The self-assembly of alternative conformations of normal proteins into amyloid aggregates has been implicated in both the acquisition of new functions and in the appearance and progression of disease. However, while these amyloidogenic pathways are linked to the emergence of new phenotypes, numerous studies have uncoupled the accumulation of aggregates from their biological consequences, revealing currently underappreciated complexity in the determination of these traits. Here, to explore the molecular basis of protein-only phenotypes, we focused on the Saccharomyces cerevisiae Sup35/[PSI+] prion, which confers a translation termination defect and expression level-dependent toxicity in its amyloid form.

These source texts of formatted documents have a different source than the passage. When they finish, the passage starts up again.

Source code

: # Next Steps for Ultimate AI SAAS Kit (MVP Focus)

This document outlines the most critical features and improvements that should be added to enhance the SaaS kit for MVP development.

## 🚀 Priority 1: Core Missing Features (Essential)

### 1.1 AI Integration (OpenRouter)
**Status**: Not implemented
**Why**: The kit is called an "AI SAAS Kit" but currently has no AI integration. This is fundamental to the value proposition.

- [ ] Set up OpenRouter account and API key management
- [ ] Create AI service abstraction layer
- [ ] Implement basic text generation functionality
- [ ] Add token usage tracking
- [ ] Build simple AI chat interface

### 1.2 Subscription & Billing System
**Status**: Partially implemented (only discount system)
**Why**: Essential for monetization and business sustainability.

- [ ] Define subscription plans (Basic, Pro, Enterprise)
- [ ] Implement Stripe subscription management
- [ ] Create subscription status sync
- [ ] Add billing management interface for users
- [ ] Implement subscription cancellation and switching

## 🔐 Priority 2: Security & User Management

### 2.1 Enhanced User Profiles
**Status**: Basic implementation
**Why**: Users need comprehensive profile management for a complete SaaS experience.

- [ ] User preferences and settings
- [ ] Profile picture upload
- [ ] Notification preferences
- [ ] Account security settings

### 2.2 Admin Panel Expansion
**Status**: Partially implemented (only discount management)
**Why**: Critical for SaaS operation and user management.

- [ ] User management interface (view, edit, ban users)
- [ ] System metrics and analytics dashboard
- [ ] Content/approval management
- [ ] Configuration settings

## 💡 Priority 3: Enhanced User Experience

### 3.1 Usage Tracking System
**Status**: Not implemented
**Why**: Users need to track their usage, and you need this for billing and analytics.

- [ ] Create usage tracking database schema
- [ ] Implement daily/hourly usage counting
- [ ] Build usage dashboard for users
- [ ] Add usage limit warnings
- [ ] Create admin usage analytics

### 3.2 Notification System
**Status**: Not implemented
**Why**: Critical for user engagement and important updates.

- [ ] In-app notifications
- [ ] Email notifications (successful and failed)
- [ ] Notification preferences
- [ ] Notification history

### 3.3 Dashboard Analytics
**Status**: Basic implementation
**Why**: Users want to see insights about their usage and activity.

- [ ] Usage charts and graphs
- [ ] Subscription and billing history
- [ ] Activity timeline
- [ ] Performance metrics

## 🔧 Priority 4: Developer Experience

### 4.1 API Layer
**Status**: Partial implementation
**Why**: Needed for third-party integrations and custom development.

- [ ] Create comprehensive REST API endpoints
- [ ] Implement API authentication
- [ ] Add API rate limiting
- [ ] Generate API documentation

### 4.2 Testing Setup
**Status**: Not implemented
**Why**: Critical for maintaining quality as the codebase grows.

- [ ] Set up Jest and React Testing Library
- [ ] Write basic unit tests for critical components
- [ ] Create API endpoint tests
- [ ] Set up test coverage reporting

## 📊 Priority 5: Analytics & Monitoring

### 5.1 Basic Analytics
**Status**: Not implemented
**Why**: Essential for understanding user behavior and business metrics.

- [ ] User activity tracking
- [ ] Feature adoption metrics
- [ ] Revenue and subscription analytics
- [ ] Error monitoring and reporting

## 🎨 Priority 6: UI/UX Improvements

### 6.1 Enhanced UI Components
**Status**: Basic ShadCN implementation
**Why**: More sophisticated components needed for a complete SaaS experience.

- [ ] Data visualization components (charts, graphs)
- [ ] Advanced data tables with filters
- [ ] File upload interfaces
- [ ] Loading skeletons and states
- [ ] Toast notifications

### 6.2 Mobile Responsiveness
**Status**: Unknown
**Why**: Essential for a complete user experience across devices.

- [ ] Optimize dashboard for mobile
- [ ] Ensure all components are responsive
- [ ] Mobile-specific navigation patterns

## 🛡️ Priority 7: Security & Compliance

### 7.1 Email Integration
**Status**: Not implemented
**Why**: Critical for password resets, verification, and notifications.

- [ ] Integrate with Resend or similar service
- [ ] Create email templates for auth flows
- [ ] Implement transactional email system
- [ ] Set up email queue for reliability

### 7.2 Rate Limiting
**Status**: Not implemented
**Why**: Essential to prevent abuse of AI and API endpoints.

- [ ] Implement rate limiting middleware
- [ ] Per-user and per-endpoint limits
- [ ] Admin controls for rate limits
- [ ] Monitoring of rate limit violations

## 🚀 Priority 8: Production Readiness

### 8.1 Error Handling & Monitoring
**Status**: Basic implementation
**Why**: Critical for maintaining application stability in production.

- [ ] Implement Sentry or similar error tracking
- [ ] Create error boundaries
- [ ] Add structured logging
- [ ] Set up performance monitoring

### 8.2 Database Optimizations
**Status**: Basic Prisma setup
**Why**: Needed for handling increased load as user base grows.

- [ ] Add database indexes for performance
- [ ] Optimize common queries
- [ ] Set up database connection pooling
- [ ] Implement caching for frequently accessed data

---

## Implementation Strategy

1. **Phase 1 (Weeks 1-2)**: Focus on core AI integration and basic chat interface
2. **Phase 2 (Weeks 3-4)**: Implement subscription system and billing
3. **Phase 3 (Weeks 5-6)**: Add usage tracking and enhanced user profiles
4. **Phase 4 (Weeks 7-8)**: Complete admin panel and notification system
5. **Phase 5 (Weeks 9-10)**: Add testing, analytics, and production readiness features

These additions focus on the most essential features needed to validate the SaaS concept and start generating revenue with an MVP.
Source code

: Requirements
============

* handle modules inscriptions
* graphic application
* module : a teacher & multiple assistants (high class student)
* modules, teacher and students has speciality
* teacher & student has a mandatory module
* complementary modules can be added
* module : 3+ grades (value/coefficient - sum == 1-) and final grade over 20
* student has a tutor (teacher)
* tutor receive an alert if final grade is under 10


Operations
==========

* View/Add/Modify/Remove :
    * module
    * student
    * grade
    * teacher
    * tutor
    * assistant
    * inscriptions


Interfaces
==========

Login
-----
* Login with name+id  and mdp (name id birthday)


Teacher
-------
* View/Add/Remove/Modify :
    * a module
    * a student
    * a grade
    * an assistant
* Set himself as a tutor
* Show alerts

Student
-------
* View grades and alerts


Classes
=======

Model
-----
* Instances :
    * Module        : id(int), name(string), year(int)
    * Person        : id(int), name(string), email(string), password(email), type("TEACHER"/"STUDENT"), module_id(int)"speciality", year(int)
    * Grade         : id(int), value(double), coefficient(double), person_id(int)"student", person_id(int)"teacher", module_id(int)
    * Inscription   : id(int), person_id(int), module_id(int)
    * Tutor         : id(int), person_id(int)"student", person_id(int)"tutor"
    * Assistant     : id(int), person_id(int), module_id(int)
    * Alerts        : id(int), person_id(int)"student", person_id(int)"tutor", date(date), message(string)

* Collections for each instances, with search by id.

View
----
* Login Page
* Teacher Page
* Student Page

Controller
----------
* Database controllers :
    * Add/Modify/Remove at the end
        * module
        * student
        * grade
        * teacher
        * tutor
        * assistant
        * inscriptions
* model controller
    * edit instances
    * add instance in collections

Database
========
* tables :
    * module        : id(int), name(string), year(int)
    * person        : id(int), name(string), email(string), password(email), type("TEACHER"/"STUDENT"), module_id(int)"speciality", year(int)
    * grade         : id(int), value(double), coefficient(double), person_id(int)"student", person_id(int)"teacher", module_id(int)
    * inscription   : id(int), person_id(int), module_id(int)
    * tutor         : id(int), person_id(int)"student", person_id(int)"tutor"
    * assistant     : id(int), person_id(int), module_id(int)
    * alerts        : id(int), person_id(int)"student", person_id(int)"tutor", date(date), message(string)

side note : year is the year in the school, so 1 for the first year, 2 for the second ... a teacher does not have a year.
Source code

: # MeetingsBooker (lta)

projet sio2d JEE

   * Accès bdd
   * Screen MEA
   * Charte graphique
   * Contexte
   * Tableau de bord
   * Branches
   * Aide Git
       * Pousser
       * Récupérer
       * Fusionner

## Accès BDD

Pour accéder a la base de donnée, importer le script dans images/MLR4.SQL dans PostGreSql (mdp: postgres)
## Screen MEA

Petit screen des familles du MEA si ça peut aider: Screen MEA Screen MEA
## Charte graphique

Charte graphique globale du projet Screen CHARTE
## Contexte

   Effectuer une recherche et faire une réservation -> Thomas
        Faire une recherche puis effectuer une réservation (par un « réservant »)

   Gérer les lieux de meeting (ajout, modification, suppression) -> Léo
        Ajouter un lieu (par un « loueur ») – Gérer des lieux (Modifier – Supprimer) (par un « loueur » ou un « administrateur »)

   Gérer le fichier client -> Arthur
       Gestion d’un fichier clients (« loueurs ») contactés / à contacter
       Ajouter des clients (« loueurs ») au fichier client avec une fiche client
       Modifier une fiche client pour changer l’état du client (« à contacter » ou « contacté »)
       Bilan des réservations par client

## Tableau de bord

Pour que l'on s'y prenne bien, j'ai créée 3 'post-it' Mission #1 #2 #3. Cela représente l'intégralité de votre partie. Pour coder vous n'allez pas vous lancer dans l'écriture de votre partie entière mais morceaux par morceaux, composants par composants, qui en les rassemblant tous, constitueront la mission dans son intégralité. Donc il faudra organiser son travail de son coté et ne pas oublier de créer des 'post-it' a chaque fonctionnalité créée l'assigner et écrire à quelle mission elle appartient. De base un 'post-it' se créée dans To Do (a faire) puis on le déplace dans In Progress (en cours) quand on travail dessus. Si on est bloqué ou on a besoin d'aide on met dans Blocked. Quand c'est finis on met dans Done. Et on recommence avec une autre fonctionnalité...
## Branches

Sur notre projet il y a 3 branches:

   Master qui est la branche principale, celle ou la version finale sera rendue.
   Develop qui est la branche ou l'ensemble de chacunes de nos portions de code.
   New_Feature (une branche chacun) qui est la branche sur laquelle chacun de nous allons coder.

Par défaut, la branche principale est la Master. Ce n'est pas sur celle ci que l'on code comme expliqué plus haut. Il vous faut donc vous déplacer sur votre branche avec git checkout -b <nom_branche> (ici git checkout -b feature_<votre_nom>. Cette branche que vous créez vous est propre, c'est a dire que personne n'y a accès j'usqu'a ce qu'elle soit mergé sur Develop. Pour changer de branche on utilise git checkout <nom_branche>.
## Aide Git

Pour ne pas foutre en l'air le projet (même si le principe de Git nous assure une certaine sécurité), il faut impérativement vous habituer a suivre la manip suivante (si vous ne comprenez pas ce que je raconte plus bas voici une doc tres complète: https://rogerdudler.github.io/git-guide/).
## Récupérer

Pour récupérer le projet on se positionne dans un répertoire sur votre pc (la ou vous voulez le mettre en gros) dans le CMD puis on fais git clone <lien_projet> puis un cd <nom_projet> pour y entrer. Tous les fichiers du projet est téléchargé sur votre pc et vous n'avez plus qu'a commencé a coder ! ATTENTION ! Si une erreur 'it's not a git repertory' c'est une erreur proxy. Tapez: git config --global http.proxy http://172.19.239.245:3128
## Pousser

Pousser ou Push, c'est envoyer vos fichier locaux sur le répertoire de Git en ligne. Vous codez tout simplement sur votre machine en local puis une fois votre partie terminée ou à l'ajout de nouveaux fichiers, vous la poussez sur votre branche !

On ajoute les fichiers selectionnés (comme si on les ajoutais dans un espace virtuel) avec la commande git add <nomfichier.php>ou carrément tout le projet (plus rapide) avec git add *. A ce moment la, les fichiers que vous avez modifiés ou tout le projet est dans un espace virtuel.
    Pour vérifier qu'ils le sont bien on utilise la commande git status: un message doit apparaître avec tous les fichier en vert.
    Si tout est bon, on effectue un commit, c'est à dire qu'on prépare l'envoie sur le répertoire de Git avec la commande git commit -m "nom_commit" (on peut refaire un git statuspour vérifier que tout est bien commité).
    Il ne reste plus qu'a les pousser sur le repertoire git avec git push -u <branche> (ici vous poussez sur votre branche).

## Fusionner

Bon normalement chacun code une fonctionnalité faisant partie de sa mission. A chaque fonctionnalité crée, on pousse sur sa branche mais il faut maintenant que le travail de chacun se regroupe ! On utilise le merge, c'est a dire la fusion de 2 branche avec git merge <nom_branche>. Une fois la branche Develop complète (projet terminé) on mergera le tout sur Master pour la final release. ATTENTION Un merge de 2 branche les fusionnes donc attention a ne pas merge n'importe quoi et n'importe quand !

Our studies reveal that aggregated Sup35 retains its normal function as a translation release factor. However, fluctuations in the composition and size of these complexes specifically alter the level of this aggregate-associated activity and thereby the severity and toxicity of the amyloid state. Thus, amyloid heterogeneity is a crucial contributor to protein-only phenotypes.

Suggested Citation

  • John A. Pezza & Janice Villali & Suzanne S. Sindi & Tricia R. Serio, 2014. "Amyloid-associated activity contributes to the severity and toxicity of a prion phenotype," Nature Communications, Nature, vol. 5(1), pages 1-11, September.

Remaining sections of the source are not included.